Serbia and Montenegro President Svetozar Marovic offered a landmark apology to Bosnia on Thursday for the 1992-95 war in which 200,000 died, most of them Muslims vastly outgunned by Belgrade-backed Bosnian Serbs.
He made the gesture eight years after the North Atlantic Treaty Organization stopped the fighting and imposed the Dayton peace accord, and three years after the countries -- previously parts of Yugoslavia, which has since been renamed Serbia and Montenegro -- normalized relations.
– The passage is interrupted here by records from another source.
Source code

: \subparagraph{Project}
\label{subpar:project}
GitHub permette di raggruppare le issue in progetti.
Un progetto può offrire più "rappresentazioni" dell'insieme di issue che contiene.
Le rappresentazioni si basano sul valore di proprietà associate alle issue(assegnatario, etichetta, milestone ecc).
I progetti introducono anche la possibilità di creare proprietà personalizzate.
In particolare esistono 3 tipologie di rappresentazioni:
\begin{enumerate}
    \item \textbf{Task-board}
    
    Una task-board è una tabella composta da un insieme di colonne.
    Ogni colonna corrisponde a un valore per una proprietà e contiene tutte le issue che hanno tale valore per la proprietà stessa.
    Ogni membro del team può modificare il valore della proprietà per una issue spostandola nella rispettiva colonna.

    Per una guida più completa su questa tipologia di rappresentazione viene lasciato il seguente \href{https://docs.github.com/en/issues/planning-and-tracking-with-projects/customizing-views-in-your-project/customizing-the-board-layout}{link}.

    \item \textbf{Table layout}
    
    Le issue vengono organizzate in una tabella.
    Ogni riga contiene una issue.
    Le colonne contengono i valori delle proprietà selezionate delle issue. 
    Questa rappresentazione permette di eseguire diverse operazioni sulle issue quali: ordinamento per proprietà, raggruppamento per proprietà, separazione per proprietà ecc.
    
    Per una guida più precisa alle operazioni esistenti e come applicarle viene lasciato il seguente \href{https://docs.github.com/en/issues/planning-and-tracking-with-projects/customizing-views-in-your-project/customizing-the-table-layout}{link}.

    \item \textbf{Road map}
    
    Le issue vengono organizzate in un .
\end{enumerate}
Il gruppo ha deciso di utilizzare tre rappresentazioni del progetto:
Deposed Yugoslav President Slobodan Milosevic is on trial at the U.N. tribunal in The Hague for his alleged role in war crimes in Bosnia, Croatia and Serbia's Kosovo province. His immediate successor, Vojislav Kostunica, visited Sarajevo during his tenure but did not apologize.
Marovic -- on his first official visit to the city where more than 10,000 people died during a 3 1/2-year siege by Serb forces -- said it was time for the neighbors to forgive.
"I want to use this opportunity to apologize for every evil or misfortune which anyone in Bosnia-Herzegovina suffered from anyone from Serbia and Montenegro," he said at a joint news conference with Dragan Covic, chairman of Bosnia's three-member presidency.
Covic said Marovic's apology was an "encouragement for the future of the two countries and for the region as a whole."